→ EXERCISE REQUIREMENTS
The word "makes" marks the lines you need; copy each of them from the data.

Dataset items

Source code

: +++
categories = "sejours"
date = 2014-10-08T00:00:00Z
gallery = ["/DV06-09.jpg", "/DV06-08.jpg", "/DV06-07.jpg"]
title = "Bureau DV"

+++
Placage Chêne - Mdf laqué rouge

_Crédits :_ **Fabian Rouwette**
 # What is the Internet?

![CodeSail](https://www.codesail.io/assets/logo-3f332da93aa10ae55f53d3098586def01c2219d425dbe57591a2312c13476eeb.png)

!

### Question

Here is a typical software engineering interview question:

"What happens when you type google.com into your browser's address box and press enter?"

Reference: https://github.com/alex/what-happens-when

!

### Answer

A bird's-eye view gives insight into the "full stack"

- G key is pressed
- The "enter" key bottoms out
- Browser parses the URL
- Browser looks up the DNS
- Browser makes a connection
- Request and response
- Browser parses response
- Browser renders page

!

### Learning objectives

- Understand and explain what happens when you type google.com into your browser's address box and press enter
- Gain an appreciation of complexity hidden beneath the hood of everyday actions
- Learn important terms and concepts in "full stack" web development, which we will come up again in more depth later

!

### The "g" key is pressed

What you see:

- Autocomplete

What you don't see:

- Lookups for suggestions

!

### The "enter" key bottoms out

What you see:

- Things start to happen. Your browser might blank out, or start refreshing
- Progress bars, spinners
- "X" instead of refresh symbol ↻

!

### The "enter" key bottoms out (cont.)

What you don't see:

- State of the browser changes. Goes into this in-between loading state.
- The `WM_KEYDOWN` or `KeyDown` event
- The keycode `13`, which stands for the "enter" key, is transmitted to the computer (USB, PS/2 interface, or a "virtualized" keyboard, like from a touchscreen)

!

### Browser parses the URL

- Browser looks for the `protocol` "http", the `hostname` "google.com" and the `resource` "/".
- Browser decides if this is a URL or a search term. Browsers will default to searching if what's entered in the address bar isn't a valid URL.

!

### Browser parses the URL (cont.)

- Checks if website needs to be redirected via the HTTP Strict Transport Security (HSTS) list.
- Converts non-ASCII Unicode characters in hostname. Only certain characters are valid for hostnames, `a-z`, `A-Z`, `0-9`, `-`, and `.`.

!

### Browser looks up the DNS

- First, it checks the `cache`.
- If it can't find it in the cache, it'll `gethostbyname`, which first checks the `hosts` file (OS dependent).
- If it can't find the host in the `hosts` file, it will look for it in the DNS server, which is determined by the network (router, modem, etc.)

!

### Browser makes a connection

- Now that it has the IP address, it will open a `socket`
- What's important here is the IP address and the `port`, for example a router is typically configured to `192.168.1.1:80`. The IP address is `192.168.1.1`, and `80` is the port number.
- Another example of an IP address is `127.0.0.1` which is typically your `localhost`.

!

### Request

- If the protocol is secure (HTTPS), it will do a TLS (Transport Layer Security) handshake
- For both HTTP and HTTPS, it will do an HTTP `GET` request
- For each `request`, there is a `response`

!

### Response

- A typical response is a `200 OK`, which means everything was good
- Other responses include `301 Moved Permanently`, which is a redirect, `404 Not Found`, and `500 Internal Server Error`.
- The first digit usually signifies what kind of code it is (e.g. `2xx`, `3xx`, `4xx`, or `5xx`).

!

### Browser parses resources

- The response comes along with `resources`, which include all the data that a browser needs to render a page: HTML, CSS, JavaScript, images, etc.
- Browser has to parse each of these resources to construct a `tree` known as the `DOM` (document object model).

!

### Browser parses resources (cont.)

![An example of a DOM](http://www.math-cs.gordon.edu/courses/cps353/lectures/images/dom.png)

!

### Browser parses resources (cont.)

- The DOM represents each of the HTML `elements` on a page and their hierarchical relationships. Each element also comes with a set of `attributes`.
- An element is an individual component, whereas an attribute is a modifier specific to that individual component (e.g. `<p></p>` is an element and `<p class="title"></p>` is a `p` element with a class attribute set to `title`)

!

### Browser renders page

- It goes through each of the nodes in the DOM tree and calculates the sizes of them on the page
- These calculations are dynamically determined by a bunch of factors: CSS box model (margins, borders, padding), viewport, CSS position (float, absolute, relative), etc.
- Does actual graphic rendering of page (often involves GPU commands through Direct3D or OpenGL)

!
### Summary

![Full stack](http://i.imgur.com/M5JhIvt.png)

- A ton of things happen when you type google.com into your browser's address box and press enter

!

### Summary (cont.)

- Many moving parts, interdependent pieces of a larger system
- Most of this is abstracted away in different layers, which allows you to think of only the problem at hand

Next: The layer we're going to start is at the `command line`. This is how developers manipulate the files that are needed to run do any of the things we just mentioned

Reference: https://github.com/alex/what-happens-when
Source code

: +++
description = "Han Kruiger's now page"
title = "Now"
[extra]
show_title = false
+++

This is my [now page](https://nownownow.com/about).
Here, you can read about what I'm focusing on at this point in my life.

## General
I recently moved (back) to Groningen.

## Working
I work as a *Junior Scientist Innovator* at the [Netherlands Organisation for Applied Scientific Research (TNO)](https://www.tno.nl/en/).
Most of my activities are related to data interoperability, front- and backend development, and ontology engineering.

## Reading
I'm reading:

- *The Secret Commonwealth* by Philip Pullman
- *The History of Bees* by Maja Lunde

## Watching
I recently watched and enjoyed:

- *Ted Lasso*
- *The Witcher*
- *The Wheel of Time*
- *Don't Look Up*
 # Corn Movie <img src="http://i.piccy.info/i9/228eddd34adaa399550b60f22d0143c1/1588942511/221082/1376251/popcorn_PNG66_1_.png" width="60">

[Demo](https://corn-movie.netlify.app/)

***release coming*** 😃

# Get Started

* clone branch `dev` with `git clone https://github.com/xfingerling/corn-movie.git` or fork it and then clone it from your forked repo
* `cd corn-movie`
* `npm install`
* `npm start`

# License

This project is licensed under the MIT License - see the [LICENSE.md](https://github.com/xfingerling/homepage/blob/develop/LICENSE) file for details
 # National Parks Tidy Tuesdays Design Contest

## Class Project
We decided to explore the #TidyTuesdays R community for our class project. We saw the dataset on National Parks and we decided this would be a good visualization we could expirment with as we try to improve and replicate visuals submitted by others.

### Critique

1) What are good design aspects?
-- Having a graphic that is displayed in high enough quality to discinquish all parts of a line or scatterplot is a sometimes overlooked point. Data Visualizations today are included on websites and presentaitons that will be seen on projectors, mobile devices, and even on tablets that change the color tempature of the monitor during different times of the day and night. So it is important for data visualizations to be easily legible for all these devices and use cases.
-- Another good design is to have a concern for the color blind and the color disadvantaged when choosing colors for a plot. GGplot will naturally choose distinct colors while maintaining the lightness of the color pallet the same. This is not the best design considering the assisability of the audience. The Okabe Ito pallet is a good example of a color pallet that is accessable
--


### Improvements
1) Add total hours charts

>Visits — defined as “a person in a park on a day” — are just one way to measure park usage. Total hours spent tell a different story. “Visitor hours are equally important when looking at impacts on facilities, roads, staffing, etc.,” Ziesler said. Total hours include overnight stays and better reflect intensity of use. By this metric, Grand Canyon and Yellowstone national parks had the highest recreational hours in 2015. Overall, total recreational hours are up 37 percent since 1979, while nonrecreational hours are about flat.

→ OUTPUT BELOW
- Browser makes a connection
### Browser makes a connection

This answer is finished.